How to Answer the Voice in Your Head that Creates Things You Dread

Stress is self-inflicted. You might like to blame high prices or bad bosses, but stress is creating all our own crosses.

Stress is made by voices in your head, not circumstances, people, or events you dread.

You have a house full of voices whispering in your ear. Most are motivated by anxiety and fear.

Two potatoes in a pot.

Our ability to excel is only exceeded by our fear of screwing up.

The waiting place:

There’s a voice in your head that says, “You better not do that. You could end up dead.” Sometimes that voice is right. But more often, the voice of caution is an excuse to stay in bed.

The false safety of inaction prolongs the agonies of life.

Dr.
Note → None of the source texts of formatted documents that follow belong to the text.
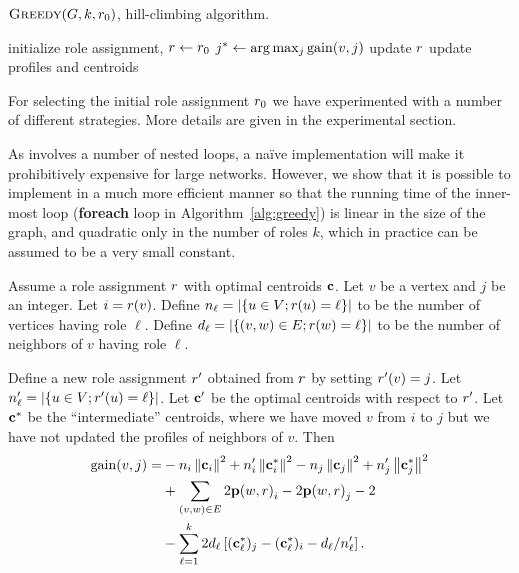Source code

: \begin{algorithm}[t]
\caption{$\textsc{Greedy}(G, k, r_{0})$, hill-climbing algorithm.}
\label{alg:greedy}
initialize role assignment, $r \leftarrow r_{0}$\; 
 {
	 {
		$j^* \define \arg \max_j \gain{v, j}$\;
		 {
			update $r$\;
			update profiles and centroids\;
		}
	}
}
\end{algorithm}

For selecting the initial role assignment ${r}_{0}$
we have experimented with a number of different strategies. 
More details are given in the experimental section.

As \alggreedy involves a number of nested loops, 
a na\"{i}ve implementation will make it prohibitively expensive for large networks.
However, we show that it is possible to implement \alggreedy 
in a much more efficient manner
so that the running time of the inner-most loop
({\bf foreach} loop in Algorithm~\ref{alg:greedy}) 
is linear in the size of the graph, 
and quadratic only in the number of roles $k$, 
which in practice can be assumed to be a very small constant.

\begin{proposition}
\label{prop:fastgain}
Assume a role assignment $r$ with optimal centroids $\mathbf{c}$. 
Let $v$ be a vertex and $j$ be an integer.
Let $i = r(v)$.
Define $n_\ell = {\left|\left\{u \in V ; r(u) = \ell\right\}\right|}$ to be the number of vertices having role $\ell$.
Define $d_\ell = {\left|\left\{(v, w) \in E ; r(w) = \ell\right\}\right|}$ to be the number of neighbors of $v$ having role $\ell$.

Define a new role assignment $r'$ obtained from $r$ by setting $r'(v) = j$.
Let $n'_\ell = {\left|\left\{u \in V ; r'(u) = \ell\right\}\right|}$.
Let $\mathbf{c}'$ be the optimal centroids with respect to $r'$. 
Let $\mathbf{c}^*$ be the ``intermediate'' centroids, where we have moved $v$ from $i$ to $j$ but we have not
updated the profiles of neighbors of $v$.  Then 
\[
\begin{split}
	\gain{v, j} = 
	& - n_i\norm{\centroid_i}^2 + n_i'\norm{\centroid_i^*}^2 - n_j\norm{\centroid_j}^2 + n_j'\norm{\centroid_j^*}^2 \\
	& + \sum_{(v, w) \in E} 2\prof{w, \role}_i - 2\prof{w, \role}_j  - 2  \\
	& - \sum_{\ell = 1}^k 2d_\ell \spr{(\centroid_\ell^*)_j  - (\centroid_\ell^*)_i - d_\ell / n_\ell' }.  \\
\end{split}
\]
\end{proposition}

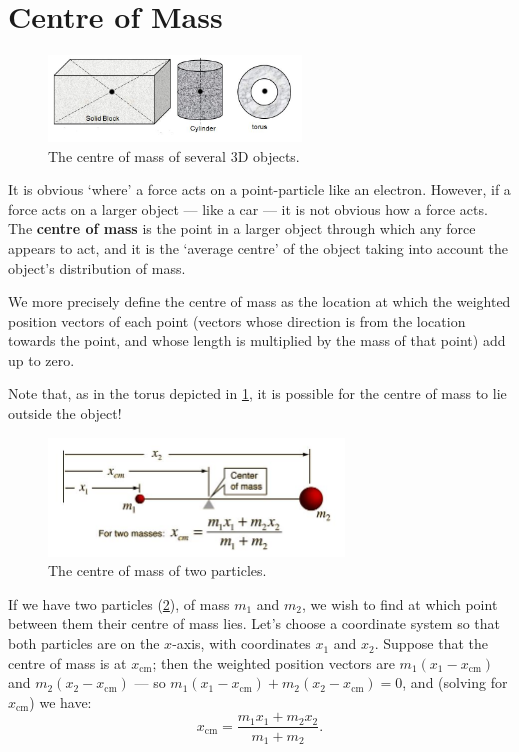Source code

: \documentclass[a4paper]{amsbook}
\newcommand{\cm}{\text{cm}}
\theoremstyle{definition}
\numberwithin{exercise}{chapter}
\numberwithin{exercise}{chapter}
\begin{document}
\section{Centre of Mass}
\begin{figure}
  \centering
  \includegraphics[width=0.6\textwidth]{centreofmass2}
  \caption{The centre of mass of several 3D objects.}\label{fig:centreofmass2}
\end{figure}
It is obvious `where' a force acts on a point-particle like an electron. However, if a force acts on a larger object --- like a car --- it is
not obvious how a force acts. The \textbf{centre of mass} is the point in a larger object through which any force appears to act, and it is
the `average centre' of the object taking into account the object's distribution of mass.

We more precisely define the centre of mass as the location at which the weighted position vectors of each point (vectors whose direction is
from the location towards the point, and whose length is multiplied by the mass of that point) add up to zero.

Note that, as in the torus depicted in \cref{fig:centreofmass2}, it is possible for the centre of mass to lie outside the object!

\begin{figure}
  \centering
  \includegraphics[width=0.7\textwidth]{centreofmass}
  \caption{The centre of mass of two particles.}\label{fig:centreofmass}
\end{figure}

If we have two particles (\cref{fig:centreofmass}), of mass $ m_1 $ and $ m_2 $, we wish to find at which point between them their centre
of mass lies. Let's choose a coordinate system so that both particles are on the $ x$-axis, with coordinates $ x_1 $ and $ x_2 $. Suppose
that the centre of mass is at $ x_{\cm} $; then the weighted position vectors are $ m_1 (x_1 - x_\cm) $ and $ m_2 (x_2 - x_\cm) $ ---
so $ m_1 (x_1 - x_\cm) + m_2 (x_2 - x_\cm) = 0 $, and (solving for $ x_\cm $) we have:
\begin{equation}
  x_\cm = \frac{m_1 x_1 + m_2 x_2}{m_1 + m_2}.
\end{equation}
\end{document}
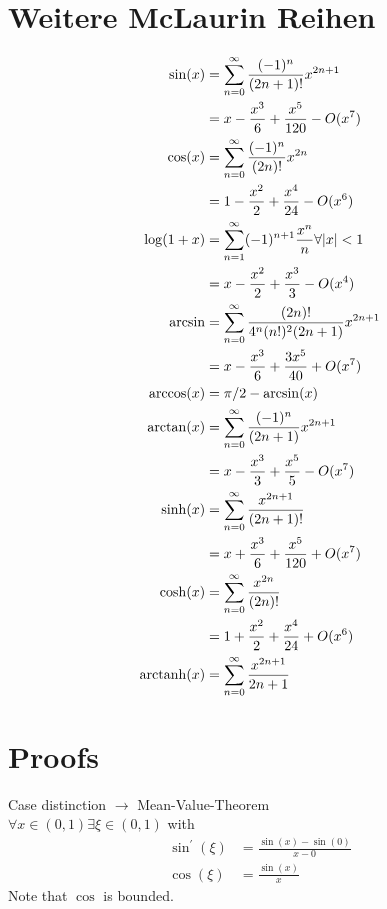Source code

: \section{Weitere McLaurin Reihen}
\begin{align*}
\sin(x)     &= \sum_{n=0}^{\infty} \frac{(-1)^{n}}{(2 n+1) !} x^{2 n+1} \\
            &= x-\frac{x^{3}}{6}+\frac{x^{5}}{120} - O(x^7) \\
\cos(x)     &= \sum_{n=0}^{\infty} \frac{(-1)^{n}}{(2 n) !} x^{2 n} \\
            &= 1-\frac{x^{2}}{2}+\frac{x^{4}}{24} - O(x^6) \\
\log(1+x)   &= \sum_{n=1}^{\infty}(-1)^{n+1} \frac{x^{n}}{n} \forall |x|<1 \\
            &= x-\frac{x^{2}}{2}+\frac{x^{3}}{3} - O(x^4) \\
\arcsin     &= \sum_{n=0}^{\infty} \frac{(2 n) !}{4^{n}(n !)^{2}(2 n+1)} x^{2 n+1} \\
            &= x-\frac{x^{3}}{6}+\frac{3 x^{5}}{40} + O(x^7) \\
\arccos(x)  &= \pi/2-\arcsin(x) \\
\arctan(x)  &= \sum_{n=0}^{\infty} \frac{(-1)^{n}}{(2 n+1)} x^{2 n+1} \\
            &= x-\frac{x^{3}}{3}+\frac{x^{5}}{5} - O(x^7) \\
\sinh(x)    &= \sum_{n=0}^{\infty} \frac{x^{2 n+1}}{(2 n+1) !} \\
            &= x+\frac{x^{3}}{6}+\frac{x^{5}}{120} + O(x^7) \\
\cosh(x)    &= \sum_{n=0}^{\infty} \frac{x^{2 n}}{(2 n) !} \\
            &= 1+\frac{x^{2}}{2}+\frac{x^{4}}{24} + O(x^6) \\
\operatorname{arctanh}(x) &= \sum_{n=0}^{\infty} \frac{x^{2 n+1}}{2 n+1} 
\end{align*}


\section{Proofs}
\Beweis[$\sin(x) < x$] Case distinction $\rightarrow$ Mean-Value-Theorem \\
$\forall x \in (0,1) \exists \xi \in (0,1)$ with
\begin{align*}
\sin^{\prime}(\xi) &= \frac{\sin(x)-\sin(0)}{x-0} \\
\cos(\xi)		&= \frac{\sin(x)}{x}
\end{align*}
Note that $\cos$ is bounded. \\

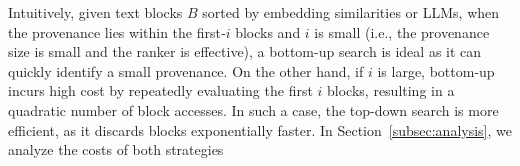 Intuitively, given text blocks $B$ sorted by embedding similarities or LLMs, when the provenance lies within the first‑$i$ blocks and $i$ is small (i.e., the provenance size is small and the ranker is effective), a bottom-up search is ideal as it can quickly identify a small provenance. On the other hand, if $i$ is large, bottom-up incurs high cost by repeatedly evaluating the first $i$ blocks, resulting in a quadratic number of block accesses. In such a case, the top-down search is more efficient, as it discards blocks exponentially faster. In Section~\ref{subsec:analysis}, we analyze the costs of both strategies    


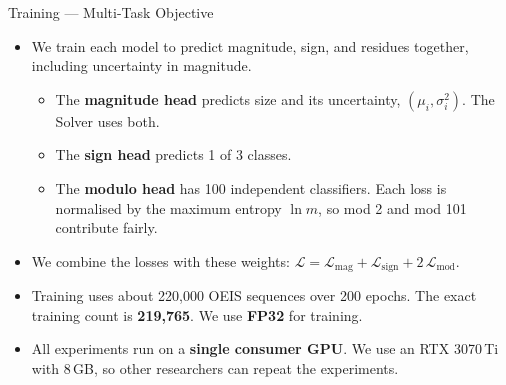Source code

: \documentclass[aspectratio=169,10pt]{beamer}
\newcommand{\tightlist}{\setlength{\itemsep}{0.2em}}
\newcommand{\readout}[1]{\textcolor{readoutblue}{{\mdseries #1}}}
\begin{document}
\begin{frame}{Training --- Multi-Task Objective}
\small
  \begin{itemize}\tightlist
    \item \readout{We train each model to predict magnitude, sign, and residues together, including uncertainty in magnitude.}
      \begin{itemize}
        \item The \textbf{magnitude head} predicts size and its \alert{uncertainty},
              $(\mu_i, \sigma_i^2)$. The Solver uses both.
        \item The \textbf{sign head} predicts 1 of 3 classes.
        \item The \textbf{modulo head} has 100 independent classifiers.
              Each loss is normalised by the maximum entropy $\ln m$,
              so mod 2 and mod 101 contribute fairly.
      \end{itemize}
    \item We combine the losses with these weights:
          $\mathcal{L} = \mathcal{L}_{\mathrm{mag}} + \mathcal{L}_{\mathrm{sign}} + 2\,\mathcal{L}_{\mathrm{mod}}$.
    \item \readout{Training uses about 220,000 OEIS sequences over 200 epochs.}
          The exact training count is \textbf{219{,}765}. We use \textbf{FP32} for training.
    \item \readout{All experiments run on a \textbf{single consumer GPU}.}
          We use an RTX 3070\,Ti with 8\,GB, so other researchers can repeat the experiments.
  \end{itemize}
\end{frame}
\end{document}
Seuss believed the waiting place was the most useless place.

“You can get so confused

That you’ll start in to race

Down long wiggled roads at a break-necking pace

And grind on for miles across weirdish wild space,

Headed, I fear, toward a most useless place,

The Waiting Place…”

The waiting voice justifies inaction.

  1. “They didn’t give me what I wanted.” Blame makes others responsible for your failure.
  2. “The timing isn’t right.” But perfect timing doesn’t even exist in fairy tales!
  3. “You need more information.” But it’s better to learn AS YOU GO instead of BEFORE you go.

Action answers the voice of dread in your head:

Mistakes of action are better than excuses for apathy.

Have you ever put something off because it was hard? Did your stress go down? Yes! But, in the end, inaction is more stressful than action.

Imperfect progress today is better than perfect progress tomorrow.

Distill your goal into something you can do today. Forget about great results. Take small action today.

Our ability to excel is only exceeded by our fear of screwing up.

A goal you can’t act on today is an anchor.

What excuses do leaders make for inaction?

How might leaders answer the seductions of inaction?